Il cambiamento climatico non è più un rischio lontano: sta già trasformando profondamente l’ambiente alpino e prealpino. Secondo una scheda informativa pubblicata da Funivie Svizzere e ripresa da tvsvizzera.it, entro il 2050 lo zero termico nelle Alpi salirà di altri 300 metri. Significa che molte stazioni sciistiche, anche a quote finora considerate sicure, dovranno fare i conti con inverni più caldi e con precipitazioni sempre più spesso sotto forma di pioggia anziché neve.

Copertina della "Scheda informativa" pubblicata da Funivie Svizzere

“Garantire 100 giorni all’anno con un manto nevoso di 30-50 cm sta diventando sempre più irrealistico”
, afferma Berno Bandi, segretario generale di Funivie Svizzere. E non basteranno i cannoni da neve a risolvere il problema: funzionano solo con temperature inferiori a zero gradi, condizioni sempre meno frequenti, soprattutto nelle stagioni di inizio e fine inverno.

Sviluppo della quota dello zero termico senza protezione del clima
Quota dello zero termico in inverno (media svizzera e media mobile su 30 anni)
© Scenari climatici CH2018

Questi dati dovrebbero indurre alla massima prudenza di fronte a progetti che puntano ancora sullo sci da discesa, anche in zone come le Prealpi Comasche. Eppure, sul Monte San Primo (1.682 m s.l.m.) è previsto il rilancio turistico “OltreLario: Triangolo Lariano meta dell’outdoor”. Il progetto contempla nuovi impianti di risalita, quattro tapis roulant, un invaso per la neve artificiale, piste da sci e da tubing, oltre a nuovi parcheggi.

Anche se il Monte San Primo supera i 1.500 metri, non è affatto immune dagli effetti del riscaldamento globale. La quota del suo comprensorio sciistico, infatti, non corrisponde alla sola cima: buona parte delle aree interessate dal progetto (come l’Alpe del Borgo) si trova a quote medio-basse, tra i 1.100 e i 1.300 metri, dove già oggi la neve scarseggia o si scioglie velocemente. Proprio il documento svizzero evidenzia che l’innevamento naturale si ridurrà drasticamente sotto i 1.500-1.800 metri, soprattutto all’inizio e alla fine dell’inverno, rendendo le stagioni sciistiche più corte e inaffidabili.
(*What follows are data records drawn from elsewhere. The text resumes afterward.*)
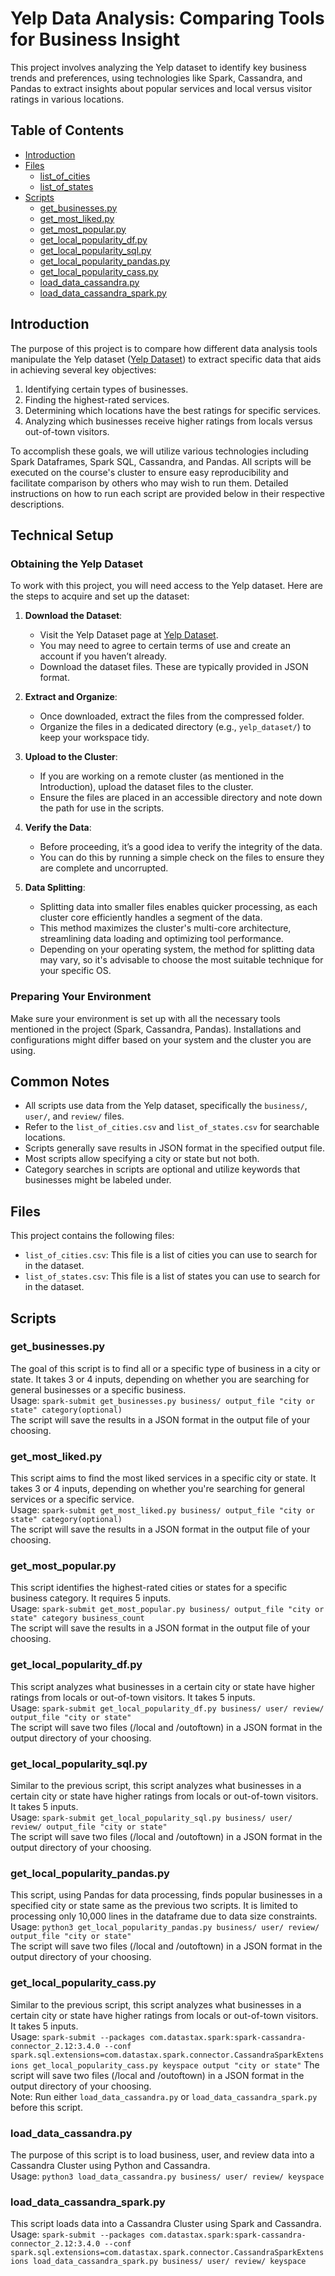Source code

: # Yelp Data Analysis: Comparing Tools for Business Insight

This project involves analyzing the Yelp dataset to identify key business trends and preferences, using technologies like Spark, Cassandra, and Pandas to extract insights about popular services and local versus visitor ratings in various locations.

## Table of Contents

- [Introduction](#introduction)
- [Files](#files)
  - [list_of_cities](#list_of_cities)
  - [list_of_states](#list_of_states)
- [Scripts](#scripts)
  - [get_businesses.py](#get_businessespy)
  - [get_most_liked.py](#get_most_likedpy)
  - [get_most_popular.py](#get_most_popularpy)
  - [get_local_popularity_df.py](#get_local_popularity_dfpy)
  - [get_local_popularity_sql.py](#get_local_popularity_sqlpy)
  - [get_local_popularity_pandas.py](#get_local_popularity_pandasp)
  - [get_local_popularity_cass.py](#get_local_popularity_casspy)
  - [load_data_cassandra.py](#load_data_cassandrapy)
  - [load_data_cassandra_spark.py](#load_data_cassandra_sparkpy)

## Introduction

The purpose of this project is to compare how different data analysis tools manipulate the Yelp dataset ([Yelp Dataset](https://www.yelp.com/dataset)) to extract specific data that aids in achieving several key objectives:

1. Identifying certain types of businesses.
2. Finding the highest-rated services.
3. Determining which locations have the best ratings for specific services.
4. Analyzing which businesses receive higher ratings from locals versus out-of-town visitors.

To accomplish these goals, we will utilize various technologies including Spark Dataframes, Spark SQL, Cassandra, and Pandas. All scripts will be executed on the course's cluster to ensure easy reproducibility and facilitate comparison by others who may wish to run them. Detailed instructions on how to run each script are provided below in their respective descriptions.

## Technical Setup

### Obtaining the Yelp Dataset

To work with this project, you will need access to the Yelp dataset. Here are the steps to acquire and set up the dataset:

1. **Download the Dataset**:
   - Visit the Yelp Dataset page at [Yelp Dataset](https://www.yelp.com/dataset).
   - You may need to agree to certain terms of use and create an account if you haven’t already.
   - Download the dataset files. These are typically provided in JSON format.

2. **Extract and Organize**:
   - Once downloaded, extract the files from the compressed folder.
   - Organize the files in a dedicated directory (e.g., `yelp_dataset/`) to keep your workspace tidy.

3. **Upload to the Cluster**:
   - If you are working on a remote cluster (as mentioned in the Introduction), upload the dataset files to the cluster.
   - Ensure the files are placed in an accessible directory and note down the path for use in the scripts.

4. **Verify the Data**:
   - Before proceeding, it’s a good idea to verify the integrity of the data.
   - You can do this by running a simple check on the files to ensure they are complete and uncorrupted.

5. **Data Splitting**:
   - Splitting data into smaller files enables quicker processing, as each cluster core efficiently handles a segment of the data.
   - This method maximizes the cluster's multi-core architecture, streamlining data loading and optimizing tool performance.
   - Depending on your operating system, the method for splitting data may vary, so it's advisable to choose the most suitable technique for your specific OS.


### Preparing Your Environment

Make sure your environment is set up with all the necessary tools mentioned in the project (Spark, Cassandra, Pandas). Installations and configurations might differ based on your system and the cluster you are using.


## Common Notes

- All scripts use data from the Yelp dataset, specifically the `business/`, `user/`, and `review/` files.
- Refer to the `list_of_cities.csv` and `list_of_states.csv` for searchable locations.
- Scripts generally save results in JSON format in the specified output file.
- Most scripts allow specifying a city or state but not both.
- Category searches in scripts are optional and utilize keywords that businesses might be labeled under.

## Files

This project contains the following files:
- `list_of_cities.csv`: This file is a list of cities you can use to search for in the dataset.
- `list_of_states.csv`: This file is a list of states you can use to search for in the dataset.

## Scripts

### get_businesses.py

The goal of this script is to find all or a specific type of business in a city or state. It takes 3 or 4 inputs, depending on whether you are searching for general businesses or a specific business.  
Usage: `spark-submit get_businesses.py business/ output_file "city or state" category(optional)`  
The script will save the results in a JSON format in the output file of your choosing.  

### get_most_liked.py

This script aims to find the most liked services in a specific city or state. It takes 3 or 4 inputs, depending on whether you're searching for general services or a specific service.   
Usage: `spark-submit get_most_liked.py business/ output_file "city or state" category(optional)`  
The script will save the results in a JSON format in the output file of your choosing.  

### get_most_popular.py

This script identifies the highest-rated cities or states for a specific business category. It requires 5 inputs.   
Usage: `spark-submit get_most_popular.py business/ output_file "city or state" category business_count`  
The script will save the results in a JSON format in the output file of your choosing.  

### get_local_popularity_df.py

This script analyzes what businesses in a certain city or state have higher ratings from locals or out-of-town visitors. It takes 5 inputs.   
Usage: `spark-submit get_local_popularity_df.py business/ user/ review/ output_file "city or state"`  
The script will save two files (/local and /outoftown) in a JSON format in the output directory of your choosing.  

### get_local_popularity_sql.py

Similar to the previous script, this script analyzes what businesses in a certain city or state have higher ratings from locals or out-of-town visitors. It takes 5 inputs.   
Usage: `spark-submit get_local_popularity_sql.py business/ user/ review/ output_file "city or state"`  
The script will save two files (/local and /outoftown) in a JSON format in the output directory of your choosing.  

### get_local_popularity_pandas.py

This script, using Pandas for data processing, finds popular businesses in a specified city or state same as the previous two scripts. It is limited to processing only 10,000 lines in the dataframe due to data size constraints.   
Usage: `python3 get_local_popularity_pandas.py business/ user/ review/ output_file "city or state"`  
The script will save two files (/local and /outoftown) in a JSON format in the output directory of your choosing.  

### get_local_popularity_cass.py

Similar to the previous script, this script analyzes what businesses in a certain city or state have higher ratings from locals or out-of-town visitors. It takes 5 inputs.   
Usage:   `spark-submit --packages com.datastax.spark:spark-cassandra-connector_2.12:3.4.0 --conf spark.sql.extensions=com.datastax.spark.connector.CassandraSparkExtensions get_local_popularity_cass.py keyspace output "city or state"`
The script will save two files (/local and /outoftown) in a JSON format in the output directory of your choosing.  
Note: Run either `load_data_cassandra.py` or `load_data_cassandra_spark.py` before this script.  

### load_data_cassandra.py

The purpose of this script is to load business, user, and review data into a Cassandra Cluster using Python and Cassandra.   
Usage: `python3 load_data_cassandra.py business/ user/ review/ keyspace`  

### load_data_cassandra_spark.py

This script loads data into a Cassandra Cluster using Spark and Cassandra.   
Usage: `spark-submit --packages com.datastax.spark:spark-cassandra-connector_2.12:3.4.0 --conf spark.sql.extensions=com.datastax.spark.connector.CassandraSparkExtensions load_data_cassandra_spark.py business/ user/ review/ keyspace`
Ci sono almeno tre motivi per ritenere il progetto “OltreLario” una scelta sbagliata:

  1. Quota critica per lo sci sostenibile - Pur avendo una cima relativamente alta, il Monte San Primo è caratterizzato da pendii sciistici che si sviluppano sotto i 1.500 metri. Si tratta di quote sempre più esposte a inverni miti e a scarse nevicate, rendendo l’attività sciistica economicamente incerta.
  2. Innevamento artificiale insostenibile - Produrre neve artificiale richiede molta acqua ed energia. Ma soprattutto, se le temperature restano sopra lo zero, nemmeno i cannoni possono funzionare. Il rischio è investire risorse pubbliche in impianti che potrebbero non essere utilizzabili già nel prossimo futuro climatico.
  3. Consumo di suolo e danno ambientale - Nuovi impianti, piste e parcheggi significherebbero ulteriore consumo di suolo, erosione del paesaggio e perdita di habitat naturali, in un’area preziosa dal punto di vista naturalistico e paesaggistico.

Per queste ragioni, il Coordinamento ambientalista Salviamo il Monte San Primo ha lanciato un appello pubblico alla Comunità Montana del Triangolo Lariano e al Comune di Bellagio, chiedendo di rinunciare al progetto e di destinare i circa 2 milioni di euro disponibili a interventi di tutela ambientale e di promozione di un turismo sostenibile.

L’alternativa esiste: investire in sentieri, percorsi escursionistici, itinerari naturalistici e attività dolci, che possano attrarre turisti tutto l’anno, senza bisogno di neve e senza compromettere l’ambiente. È una visione moderna e lungimirante, che guarda alla montagna non più soltanto come pista da sci, ma come spazio di natura, salute e cultura.

In un’epoca in cui il clima cambia sempre più rapidamente, continuare a puntare sullo sci, persino su montagne relativamente alte ma esposte agli effetti del riscaldamento globale, rischia di essere una scelta ambientalmente ed economicamente insostenibile. Il futuro del Monte San Primo e delle Prealpi passa per strade più verdi e responsabili.